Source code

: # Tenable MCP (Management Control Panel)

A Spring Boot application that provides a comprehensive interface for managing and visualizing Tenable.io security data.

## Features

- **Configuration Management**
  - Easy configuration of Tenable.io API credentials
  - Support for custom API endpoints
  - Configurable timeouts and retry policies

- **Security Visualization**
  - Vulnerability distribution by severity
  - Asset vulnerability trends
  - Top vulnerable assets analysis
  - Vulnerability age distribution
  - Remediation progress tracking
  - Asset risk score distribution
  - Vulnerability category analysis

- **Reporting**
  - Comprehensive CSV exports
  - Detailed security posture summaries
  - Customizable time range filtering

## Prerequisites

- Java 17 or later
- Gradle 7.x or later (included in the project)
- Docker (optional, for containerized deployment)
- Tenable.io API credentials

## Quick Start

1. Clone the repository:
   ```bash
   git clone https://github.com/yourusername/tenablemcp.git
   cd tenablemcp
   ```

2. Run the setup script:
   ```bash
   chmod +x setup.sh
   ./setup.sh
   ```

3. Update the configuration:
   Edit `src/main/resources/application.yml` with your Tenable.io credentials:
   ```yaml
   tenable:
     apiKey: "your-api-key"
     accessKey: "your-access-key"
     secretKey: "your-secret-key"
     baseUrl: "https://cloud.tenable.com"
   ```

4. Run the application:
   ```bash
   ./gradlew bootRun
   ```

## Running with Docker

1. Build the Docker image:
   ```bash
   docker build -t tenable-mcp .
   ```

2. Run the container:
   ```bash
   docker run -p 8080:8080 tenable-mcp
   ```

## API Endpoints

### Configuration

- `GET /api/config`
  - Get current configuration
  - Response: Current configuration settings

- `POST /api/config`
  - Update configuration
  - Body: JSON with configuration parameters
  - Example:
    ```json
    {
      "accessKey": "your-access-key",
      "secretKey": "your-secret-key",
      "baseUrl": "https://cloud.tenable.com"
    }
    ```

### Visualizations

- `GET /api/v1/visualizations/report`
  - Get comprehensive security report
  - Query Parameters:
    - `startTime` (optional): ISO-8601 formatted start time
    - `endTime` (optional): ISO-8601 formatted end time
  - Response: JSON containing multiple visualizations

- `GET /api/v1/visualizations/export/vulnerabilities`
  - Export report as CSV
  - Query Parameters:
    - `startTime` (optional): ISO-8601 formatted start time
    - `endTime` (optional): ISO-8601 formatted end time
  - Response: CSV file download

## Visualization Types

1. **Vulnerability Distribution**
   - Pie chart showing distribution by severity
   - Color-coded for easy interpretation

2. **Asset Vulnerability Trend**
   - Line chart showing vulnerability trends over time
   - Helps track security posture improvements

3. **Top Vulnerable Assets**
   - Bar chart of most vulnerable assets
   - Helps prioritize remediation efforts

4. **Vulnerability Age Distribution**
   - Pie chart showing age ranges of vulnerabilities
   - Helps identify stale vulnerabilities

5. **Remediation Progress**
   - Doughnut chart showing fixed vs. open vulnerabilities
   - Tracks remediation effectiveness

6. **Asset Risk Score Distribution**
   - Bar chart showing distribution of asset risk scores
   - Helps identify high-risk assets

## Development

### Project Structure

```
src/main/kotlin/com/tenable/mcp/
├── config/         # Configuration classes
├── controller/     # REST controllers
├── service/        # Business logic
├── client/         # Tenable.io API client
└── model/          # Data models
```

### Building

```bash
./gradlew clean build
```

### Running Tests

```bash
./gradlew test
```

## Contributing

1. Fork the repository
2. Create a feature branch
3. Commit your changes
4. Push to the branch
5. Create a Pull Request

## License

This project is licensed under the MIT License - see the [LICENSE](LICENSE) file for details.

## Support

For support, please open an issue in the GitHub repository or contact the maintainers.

--

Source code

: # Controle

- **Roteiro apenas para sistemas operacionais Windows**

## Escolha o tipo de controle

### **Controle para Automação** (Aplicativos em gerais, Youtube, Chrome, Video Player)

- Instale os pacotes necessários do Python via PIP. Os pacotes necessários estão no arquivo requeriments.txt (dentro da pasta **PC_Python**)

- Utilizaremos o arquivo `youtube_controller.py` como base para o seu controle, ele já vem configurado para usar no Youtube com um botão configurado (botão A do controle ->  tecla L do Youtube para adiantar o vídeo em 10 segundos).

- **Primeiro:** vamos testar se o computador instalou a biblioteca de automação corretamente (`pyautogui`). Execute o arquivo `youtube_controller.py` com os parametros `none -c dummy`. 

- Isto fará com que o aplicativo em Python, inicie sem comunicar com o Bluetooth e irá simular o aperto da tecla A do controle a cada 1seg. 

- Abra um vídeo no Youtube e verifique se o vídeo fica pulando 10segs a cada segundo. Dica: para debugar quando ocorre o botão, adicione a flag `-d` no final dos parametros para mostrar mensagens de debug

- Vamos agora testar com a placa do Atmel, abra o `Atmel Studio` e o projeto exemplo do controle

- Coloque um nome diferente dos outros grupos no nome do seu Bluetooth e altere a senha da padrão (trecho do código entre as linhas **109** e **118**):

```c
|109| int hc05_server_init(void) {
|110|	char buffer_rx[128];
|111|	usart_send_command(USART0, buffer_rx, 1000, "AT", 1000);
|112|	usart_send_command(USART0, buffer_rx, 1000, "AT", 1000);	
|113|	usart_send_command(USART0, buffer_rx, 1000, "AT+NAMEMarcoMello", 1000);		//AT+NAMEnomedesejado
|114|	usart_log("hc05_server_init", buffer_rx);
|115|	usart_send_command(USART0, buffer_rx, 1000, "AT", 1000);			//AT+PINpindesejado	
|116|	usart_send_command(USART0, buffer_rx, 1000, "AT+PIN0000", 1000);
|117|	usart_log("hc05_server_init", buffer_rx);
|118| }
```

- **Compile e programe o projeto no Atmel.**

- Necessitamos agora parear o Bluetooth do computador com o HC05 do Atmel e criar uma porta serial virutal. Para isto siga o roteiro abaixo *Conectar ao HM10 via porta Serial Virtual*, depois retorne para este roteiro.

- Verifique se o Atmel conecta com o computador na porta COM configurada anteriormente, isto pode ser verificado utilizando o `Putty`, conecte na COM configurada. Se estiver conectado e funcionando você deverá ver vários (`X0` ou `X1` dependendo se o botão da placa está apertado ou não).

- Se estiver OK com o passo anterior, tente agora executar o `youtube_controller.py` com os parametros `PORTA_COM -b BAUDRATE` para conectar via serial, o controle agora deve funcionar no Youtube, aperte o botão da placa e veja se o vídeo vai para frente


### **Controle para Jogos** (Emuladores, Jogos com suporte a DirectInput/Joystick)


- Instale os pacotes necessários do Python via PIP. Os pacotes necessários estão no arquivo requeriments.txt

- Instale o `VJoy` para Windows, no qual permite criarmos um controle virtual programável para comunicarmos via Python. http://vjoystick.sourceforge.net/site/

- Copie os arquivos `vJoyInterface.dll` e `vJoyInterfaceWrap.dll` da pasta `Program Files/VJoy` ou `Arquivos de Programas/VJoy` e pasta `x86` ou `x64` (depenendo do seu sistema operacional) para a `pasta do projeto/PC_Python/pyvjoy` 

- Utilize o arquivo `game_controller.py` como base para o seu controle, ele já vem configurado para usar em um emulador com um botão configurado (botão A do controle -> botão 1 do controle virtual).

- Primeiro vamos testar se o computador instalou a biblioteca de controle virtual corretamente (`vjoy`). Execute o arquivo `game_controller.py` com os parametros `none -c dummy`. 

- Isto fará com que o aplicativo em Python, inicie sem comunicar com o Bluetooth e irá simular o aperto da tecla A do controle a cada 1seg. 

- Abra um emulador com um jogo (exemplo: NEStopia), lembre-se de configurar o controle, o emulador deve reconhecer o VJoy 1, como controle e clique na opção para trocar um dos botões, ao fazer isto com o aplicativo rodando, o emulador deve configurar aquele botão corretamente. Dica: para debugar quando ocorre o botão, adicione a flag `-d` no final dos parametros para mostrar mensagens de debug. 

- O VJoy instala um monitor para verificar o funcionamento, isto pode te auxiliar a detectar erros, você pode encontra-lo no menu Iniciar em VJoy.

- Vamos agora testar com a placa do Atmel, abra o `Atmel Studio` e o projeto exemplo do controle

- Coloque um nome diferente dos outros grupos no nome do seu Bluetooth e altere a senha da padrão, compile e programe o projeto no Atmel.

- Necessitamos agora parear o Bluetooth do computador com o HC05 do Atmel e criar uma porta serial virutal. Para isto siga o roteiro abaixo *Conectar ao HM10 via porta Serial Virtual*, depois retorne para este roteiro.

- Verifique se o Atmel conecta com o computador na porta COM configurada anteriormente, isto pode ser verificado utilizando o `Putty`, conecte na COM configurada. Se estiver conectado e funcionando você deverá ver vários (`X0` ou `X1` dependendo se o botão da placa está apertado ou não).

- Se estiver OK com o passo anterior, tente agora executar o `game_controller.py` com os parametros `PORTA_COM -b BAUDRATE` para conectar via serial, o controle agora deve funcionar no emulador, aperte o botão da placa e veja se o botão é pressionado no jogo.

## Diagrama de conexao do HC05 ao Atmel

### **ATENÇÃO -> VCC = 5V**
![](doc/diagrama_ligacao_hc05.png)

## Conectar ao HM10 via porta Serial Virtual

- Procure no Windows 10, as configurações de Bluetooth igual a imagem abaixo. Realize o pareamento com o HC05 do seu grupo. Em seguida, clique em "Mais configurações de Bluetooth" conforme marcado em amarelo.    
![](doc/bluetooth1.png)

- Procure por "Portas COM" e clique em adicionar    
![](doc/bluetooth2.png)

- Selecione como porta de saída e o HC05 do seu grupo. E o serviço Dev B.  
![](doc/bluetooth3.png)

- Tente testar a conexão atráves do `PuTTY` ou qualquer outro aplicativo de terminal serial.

### Task to carry out
Each line above that includes the word "Primeiro" is to be copied.

### Task output
- **Primeiro:** vamos testar se o computador instalou a biblioteca de automação corretamente (`pyautogui`). Execute o arquivo `youtube_controller.py` com os parametros `none -c dummy`. 
- Primeiro vamos testar se o computador instalou a biblioteca de controle virtual corretamente (`vjoy`). Execute o arquivo `game_controller.py` com os parametros `none -c dummy`. 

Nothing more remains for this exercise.